I've been stalking this thread (lol) but yeah I have seen that too.. very very sad. I try to stay off of my horse's face as much as possible. I use the leadrope for pressure or cues though I do teach my horse to respond to feel from the halter. But I would NEVER haul on his face without a good reason! I've used a stud chain on a few mares before. Not my idea, but I didn't like what I saw. Some good respect refreshers and groundwork would have helped them out, instead of making them behave via pain on their nose :/ just my opinion though.


----------



## Cacowgirl (Feb 19, 2011)

Congrats on your nice mare. AS she bonds & learns to trust, you should have many happy tmes w/her. Did you do a test-ride? Or a vet check?


----------



## Sinister (Nov 28, 2011)

beverleyy said:


> I've learned this one a few times! I would much rather have a fall off my pony than my horse, thankfully the majority of my falls have been off my pony .....so far!


Haha, yeah same.. but then again all the ponies I've known are...well little devils sometimes :twisted: lol but you have to love ponies


----------



## Sinister (Nov 28, 2011)

Cacowgirl said:


> Congrats on your nice mare. AS she bonds & learns to trust, you should have many happy tmes w/her. Did you do a test-ride? Or a vet check?


I did a test ride, she's not perfect but then again she's extremely green, which is the reason she's for sale. I didn't do a vet check as I'm paying 150 for her. I only do a vet check on horses I pay over a 1000 for, for obvious reasons.  I did look at her teeth, feel her legs, ect. though.


----------



## beverleyy (Oct 26, 2011)

Sinister said:


> Haha, yeah same.. but then again all the ponies I've known are...well little devils sometimes :twisted: lol but you have to love ponies


 
I will always have ponies in my life.
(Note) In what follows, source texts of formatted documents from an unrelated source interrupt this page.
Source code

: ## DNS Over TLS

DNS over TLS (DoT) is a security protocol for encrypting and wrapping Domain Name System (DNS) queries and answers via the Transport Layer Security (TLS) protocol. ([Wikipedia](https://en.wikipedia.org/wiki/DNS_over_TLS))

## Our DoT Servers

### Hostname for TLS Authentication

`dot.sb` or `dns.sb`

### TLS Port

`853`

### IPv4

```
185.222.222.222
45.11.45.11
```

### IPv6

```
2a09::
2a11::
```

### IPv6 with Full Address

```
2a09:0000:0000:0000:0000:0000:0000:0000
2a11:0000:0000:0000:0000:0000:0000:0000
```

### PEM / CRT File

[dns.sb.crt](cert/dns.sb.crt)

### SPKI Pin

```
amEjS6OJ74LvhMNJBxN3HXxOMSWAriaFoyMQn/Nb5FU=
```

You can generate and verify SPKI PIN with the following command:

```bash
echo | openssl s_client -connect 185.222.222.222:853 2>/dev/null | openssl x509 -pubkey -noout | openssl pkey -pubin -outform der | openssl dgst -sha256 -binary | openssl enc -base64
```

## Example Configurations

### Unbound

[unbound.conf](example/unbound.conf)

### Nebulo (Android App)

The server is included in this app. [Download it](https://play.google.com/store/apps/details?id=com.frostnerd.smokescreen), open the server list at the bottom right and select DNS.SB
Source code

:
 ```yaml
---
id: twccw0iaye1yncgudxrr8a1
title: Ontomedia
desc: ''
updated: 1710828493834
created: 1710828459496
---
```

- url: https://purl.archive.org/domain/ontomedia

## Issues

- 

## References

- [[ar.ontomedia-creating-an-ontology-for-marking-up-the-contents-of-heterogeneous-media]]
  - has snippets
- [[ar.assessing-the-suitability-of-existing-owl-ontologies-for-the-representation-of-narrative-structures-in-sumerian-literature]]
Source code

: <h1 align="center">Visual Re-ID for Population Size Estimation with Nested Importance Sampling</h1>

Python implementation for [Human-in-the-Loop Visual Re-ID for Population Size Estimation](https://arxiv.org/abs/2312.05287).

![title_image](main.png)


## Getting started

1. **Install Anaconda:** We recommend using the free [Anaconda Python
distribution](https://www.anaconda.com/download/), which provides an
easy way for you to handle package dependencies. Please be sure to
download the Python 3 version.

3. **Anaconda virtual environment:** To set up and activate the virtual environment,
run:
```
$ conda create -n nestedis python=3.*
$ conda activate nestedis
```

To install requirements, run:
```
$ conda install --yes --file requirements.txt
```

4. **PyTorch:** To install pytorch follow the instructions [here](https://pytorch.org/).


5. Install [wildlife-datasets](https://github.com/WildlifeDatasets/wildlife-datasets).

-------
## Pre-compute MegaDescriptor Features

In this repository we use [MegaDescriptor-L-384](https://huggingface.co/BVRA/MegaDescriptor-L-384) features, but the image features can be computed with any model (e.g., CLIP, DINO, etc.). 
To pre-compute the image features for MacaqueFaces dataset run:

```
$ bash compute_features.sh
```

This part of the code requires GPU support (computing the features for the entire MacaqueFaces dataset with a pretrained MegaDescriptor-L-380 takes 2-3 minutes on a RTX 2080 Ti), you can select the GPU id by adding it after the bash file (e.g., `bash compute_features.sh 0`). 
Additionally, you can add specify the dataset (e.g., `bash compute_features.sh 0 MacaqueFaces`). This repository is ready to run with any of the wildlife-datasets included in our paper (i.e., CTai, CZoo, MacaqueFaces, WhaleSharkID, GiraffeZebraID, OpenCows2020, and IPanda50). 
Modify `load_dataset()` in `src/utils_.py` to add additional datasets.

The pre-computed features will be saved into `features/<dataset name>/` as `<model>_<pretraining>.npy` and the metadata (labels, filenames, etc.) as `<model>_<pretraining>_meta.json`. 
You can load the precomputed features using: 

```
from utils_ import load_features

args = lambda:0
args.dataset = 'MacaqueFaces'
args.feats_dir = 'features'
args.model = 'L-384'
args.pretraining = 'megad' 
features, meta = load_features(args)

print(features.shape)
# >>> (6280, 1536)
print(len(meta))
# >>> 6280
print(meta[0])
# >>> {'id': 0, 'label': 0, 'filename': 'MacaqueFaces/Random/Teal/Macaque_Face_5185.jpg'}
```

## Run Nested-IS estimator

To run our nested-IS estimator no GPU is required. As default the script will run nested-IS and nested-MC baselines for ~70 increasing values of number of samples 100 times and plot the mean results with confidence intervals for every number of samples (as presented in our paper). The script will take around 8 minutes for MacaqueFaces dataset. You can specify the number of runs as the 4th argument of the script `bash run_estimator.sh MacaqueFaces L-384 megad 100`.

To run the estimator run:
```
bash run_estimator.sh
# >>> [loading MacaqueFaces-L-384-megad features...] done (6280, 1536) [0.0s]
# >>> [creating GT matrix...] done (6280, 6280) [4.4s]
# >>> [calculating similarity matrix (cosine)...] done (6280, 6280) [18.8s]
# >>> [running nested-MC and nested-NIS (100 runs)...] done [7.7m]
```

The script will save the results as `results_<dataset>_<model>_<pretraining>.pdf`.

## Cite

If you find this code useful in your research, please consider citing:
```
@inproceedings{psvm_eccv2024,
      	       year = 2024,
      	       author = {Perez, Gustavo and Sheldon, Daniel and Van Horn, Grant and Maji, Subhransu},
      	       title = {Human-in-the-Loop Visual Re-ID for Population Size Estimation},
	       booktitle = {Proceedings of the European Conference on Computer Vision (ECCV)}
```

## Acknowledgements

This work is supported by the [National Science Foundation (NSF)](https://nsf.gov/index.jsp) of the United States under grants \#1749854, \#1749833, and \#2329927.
My pony mare is probably the sweetest thing ever, and I am sure she knows this because she seems to think it's completely okay for her to get away with anything she pleases. But she's so flipping cute so it's all good:lol:


----------



## Sinister (Nov 28, 2011)

Turns out she can liven up! We showed up today and she saw the trailer and perked up. Then when we got her home all she wanted to do was trot around in the out door LOL. And she was a little pushy and I even put the chain on her after she wouldn't listen to me [too busy gawking at everything] and wouldn't stand. 
Also her new confo thread is located here: http://www.horseforum.com/horse-con...py-mare-confo-image-heavy-110382/#post1321210


----------



## SunnysMum (Jan 22, 2012)

Super duper cute (=
looks like a fun little girl, congrats!


----------



## flyinghooves (Jan 25, 2012)

Get her she's very pretty and looks like a sweety


----------



## Sinister (Nov 28, 2011)

flyinghooves said:


> Get her she's very pretty and looks like a sweety


I did


----------